Aneurisma del ventricolo sinistro e ventricoloplastica percutanea: il dispositivo Parachute

L’aneurisma del ventricolo sinistro è classificato tra le complicanze emodinamiche tardive correlate ad un infarto miocardico acuto. Questo si sviluppa nel 10-30% dei pazienti, dopo circa 2-8 settimane dall’infarto cardiaco ed è caratterizzato dalla formazione di tessuto cicatriziale privo di fibre muscolari in cui il caratteristico disegno trabecolare della superficie endocardica è rimpiazzato da tessuto fibroso liscio.

Pertanto, la parete ventricolare subisce un assottigliamento al quale si associa un aumento del raggio della camera cardiaca, e secondo la Legge di Laplace ciò si trasduce in un aumento dello stress di parete che porta ad una progressiva dilatazione del ventricolo e formazione della camera aneurismatica.

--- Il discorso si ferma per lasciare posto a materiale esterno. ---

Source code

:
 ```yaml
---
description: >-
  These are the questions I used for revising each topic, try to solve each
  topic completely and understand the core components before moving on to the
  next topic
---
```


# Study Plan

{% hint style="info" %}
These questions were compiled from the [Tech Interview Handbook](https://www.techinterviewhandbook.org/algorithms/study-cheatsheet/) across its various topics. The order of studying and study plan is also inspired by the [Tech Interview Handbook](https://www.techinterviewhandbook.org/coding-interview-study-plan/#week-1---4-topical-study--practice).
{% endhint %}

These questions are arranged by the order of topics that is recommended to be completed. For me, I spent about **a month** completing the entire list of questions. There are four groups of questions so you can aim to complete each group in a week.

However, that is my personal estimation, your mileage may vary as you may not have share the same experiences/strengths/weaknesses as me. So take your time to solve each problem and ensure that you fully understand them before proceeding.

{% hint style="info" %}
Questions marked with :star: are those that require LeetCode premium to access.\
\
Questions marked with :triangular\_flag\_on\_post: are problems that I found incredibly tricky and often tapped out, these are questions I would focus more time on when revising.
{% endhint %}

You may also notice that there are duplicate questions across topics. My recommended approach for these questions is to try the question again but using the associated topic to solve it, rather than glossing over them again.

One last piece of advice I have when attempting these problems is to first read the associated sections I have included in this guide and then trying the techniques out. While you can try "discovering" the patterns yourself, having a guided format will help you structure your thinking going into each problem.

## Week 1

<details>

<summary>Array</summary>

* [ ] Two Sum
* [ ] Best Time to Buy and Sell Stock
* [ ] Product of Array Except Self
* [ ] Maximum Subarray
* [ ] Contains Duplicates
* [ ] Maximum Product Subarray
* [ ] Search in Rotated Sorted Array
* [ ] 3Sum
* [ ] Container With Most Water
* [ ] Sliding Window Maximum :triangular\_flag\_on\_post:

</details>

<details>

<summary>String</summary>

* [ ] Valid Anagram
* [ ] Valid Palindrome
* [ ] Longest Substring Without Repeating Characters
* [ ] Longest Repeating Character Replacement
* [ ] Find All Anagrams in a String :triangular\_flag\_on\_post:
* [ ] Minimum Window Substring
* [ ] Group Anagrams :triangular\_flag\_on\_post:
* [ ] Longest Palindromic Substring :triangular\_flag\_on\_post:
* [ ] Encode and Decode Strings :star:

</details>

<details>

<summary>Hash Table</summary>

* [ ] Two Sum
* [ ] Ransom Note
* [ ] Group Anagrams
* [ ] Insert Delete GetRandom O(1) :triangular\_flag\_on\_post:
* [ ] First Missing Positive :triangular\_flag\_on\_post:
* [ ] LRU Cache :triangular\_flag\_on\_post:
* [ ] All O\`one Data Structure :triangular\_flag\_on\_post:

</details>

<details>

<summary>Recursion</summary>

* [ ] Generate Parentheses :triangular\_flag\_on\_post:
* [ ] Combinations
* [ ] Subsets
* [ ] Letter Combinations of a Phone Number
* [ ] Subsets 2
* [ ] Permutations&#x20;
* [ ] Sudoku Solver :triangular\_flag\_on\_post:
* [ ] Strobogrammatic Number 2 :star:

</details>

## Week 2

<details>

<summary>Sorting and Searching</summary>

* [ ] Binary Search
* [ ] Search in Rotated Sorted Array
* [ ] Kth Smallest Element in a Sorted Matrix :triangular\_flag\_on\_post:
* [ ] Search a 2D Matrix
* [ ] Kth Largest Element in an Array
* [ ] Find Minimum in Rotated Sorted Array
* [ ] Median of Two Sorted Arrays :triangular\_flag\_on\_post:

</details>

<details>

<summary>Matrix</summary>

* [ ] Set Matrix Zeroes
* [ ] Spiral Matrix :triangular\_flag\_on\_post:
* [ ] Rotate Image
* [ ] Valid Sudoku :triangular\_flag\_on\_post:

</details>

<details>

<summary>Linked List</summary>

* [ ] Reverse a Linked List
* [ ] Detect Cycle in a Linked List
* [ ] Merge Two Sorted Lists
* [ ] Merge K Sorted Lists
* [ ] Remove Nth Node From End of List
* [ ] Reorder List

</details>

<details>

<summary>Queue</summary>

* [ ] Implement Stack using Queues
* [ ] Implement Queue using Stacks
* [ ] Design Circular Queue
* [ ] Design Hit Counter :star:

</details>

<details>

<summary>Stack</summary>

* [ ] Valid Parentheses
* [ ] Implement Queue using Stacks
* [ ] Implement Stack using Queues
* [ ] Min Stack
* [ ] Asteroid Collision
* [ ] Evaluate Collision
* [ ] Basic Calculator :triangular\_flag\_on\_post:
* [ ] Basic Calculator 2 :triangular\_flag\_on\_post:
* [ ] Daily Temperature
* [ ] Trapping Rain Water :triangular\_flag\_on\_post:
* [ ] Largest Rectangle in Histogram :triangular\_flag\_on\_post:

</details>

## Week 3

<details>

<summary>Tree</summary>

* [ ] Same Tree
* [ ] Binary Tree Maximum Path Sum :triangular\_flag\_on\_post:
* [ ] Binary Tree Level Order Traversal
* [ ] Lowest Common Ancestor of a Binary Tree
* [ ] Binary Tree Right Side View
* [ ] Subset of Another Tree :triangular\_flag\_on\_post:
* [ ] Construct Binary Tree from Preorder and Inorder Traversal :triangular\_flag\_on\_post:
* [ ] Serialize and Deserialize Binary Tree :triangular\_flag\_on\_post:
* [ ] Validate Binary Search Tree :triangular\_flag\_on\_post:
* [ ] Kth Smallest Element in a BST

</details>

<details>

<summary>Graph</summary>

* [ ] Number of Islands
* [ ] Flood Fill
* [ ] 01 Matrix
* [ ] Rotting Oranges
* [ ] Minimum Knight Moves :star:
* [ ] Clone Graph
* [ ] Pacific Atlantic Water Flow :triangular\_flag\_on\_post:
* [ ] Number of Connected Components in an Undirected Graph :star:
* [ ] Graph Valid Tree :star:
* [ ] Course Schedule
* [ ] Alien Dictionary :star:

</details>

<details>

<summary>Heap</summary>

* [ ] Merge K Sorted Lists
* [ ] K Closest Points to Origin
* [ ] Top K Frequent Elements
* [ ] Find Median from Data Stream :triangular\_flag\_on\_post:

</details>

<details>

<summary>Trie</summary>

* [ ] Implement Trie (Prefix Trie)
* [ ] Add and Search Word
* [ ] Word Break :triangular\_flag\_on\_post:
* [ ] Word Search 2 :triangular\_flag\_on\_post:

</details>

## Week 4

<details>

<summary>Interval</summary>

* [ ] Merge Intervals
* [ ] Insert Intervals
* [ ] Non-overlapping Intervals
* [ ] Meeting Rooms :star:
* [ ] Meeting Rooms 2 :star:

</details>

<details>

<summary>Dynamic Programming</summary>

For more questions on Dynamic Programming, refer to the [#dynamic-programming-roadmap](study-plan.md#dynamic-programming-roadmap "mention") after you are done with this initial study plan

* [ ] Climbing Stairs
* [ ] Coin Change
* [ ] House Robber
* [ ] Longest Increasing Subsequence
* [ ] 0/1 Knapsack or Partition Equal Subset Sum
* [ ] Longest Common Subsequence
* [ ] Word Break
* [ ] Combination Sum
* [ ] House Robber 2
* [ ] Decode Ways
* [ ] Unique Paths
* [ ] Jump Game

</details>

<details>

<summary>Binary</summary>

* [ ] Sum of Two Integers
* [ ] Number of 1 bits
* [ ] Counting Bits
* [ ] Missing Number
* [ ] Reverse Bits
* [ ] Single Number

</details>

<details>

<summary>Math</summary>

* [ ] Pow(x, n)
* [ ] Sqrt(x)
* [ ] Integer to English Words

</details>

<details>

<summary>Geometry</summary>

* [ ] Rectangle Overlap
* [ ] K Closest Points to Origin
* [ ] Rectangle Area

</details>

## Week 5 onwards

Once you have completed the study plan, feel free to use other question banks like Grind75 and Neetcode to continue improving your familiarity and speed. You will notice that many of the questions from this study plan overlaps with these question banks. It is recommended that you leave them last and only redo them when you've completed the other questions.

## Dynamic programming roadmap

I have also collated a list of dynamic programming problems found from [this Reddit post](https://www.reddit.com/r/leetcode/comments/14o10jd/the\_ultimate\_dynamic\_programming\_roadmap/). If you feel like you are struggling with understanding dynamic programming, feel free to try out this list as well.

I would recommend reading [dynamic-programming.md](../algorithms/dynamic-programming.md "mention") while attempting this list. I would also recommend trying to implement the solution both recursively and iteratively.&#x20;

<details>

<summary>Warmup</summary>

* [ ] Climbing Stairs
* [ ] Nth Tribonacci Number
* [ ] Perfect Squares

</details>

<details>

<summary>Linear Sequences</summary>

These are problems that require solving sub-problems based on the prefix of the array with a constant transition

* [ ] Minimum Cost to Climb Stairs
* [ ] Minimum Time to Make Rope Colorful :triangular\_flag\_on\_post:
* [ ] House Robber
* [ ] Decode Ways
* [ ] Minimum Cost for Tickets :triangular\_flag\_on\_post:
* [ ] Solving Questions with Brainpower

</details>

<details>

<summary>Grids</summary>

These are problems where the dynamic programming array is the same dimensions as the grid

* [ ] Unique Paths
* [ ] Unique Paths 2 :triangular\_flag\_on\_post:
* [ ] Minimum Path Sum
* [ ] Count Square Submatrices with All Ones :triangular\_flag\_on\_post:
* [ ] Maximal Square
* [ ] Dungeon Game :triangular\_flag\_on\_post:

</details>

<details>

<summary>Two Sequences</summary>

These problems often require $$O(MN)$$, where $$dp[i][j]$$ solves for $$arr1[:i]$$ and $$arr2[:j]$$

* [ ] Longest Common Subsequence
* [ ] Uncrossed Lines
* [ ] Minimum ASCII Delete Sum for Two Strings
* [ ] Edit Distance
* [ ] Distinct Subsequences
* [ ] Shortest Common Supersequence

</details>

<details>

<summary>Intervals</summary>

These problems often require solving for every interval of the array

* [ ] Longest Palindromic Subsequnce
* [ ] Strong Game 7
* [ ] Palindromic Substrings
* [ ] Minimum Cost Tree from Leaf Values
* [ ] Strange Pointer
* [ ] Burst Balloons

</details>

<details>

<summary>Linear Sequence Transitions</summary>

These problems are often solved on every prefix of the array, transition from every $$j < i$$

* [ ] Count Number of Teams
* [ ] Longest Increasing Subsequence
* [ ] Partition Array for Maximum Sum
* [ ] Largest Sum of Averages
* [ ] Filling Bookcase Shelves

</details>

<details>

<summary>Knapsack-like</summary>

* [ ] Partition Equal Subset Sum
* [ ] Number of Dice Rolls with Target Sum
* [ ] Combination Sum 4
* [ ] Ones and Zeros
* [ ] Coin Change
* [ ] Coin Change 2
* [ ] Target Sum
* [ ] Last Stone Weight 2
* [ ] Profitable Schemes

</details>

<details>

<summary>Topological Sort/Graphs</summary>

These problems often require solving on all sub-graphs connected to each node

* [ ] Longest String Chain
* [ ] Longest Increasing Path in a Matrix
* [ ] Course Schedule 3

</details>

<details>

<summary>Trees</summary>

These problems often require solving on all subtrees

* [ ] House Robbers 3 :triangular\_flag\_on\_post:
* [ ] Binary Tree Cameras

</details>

A tal proposito è stata sviluppata una innovativa tecnica di ventricoloplastica percutanea (percutaneous ventricular restoration, PVR), basata sull’utilizzo di un dispositivo impiantabile chiamato PARACHUTE. Tale dispositivo viene posizionato nel ventricolo sinistro di pazienti che presentano una severa compromissione della cinesi parietale nella regione anteroapicale; esso si basa sulla premessa che l’esclusione della zona infartuata non contrattile e la ricostruzione della corretta geometria della camera ventricolare sono i principi fondamentali per arrestare, o quanto meno rallentare, la progressione della disfunzione del ventricolo sinistro.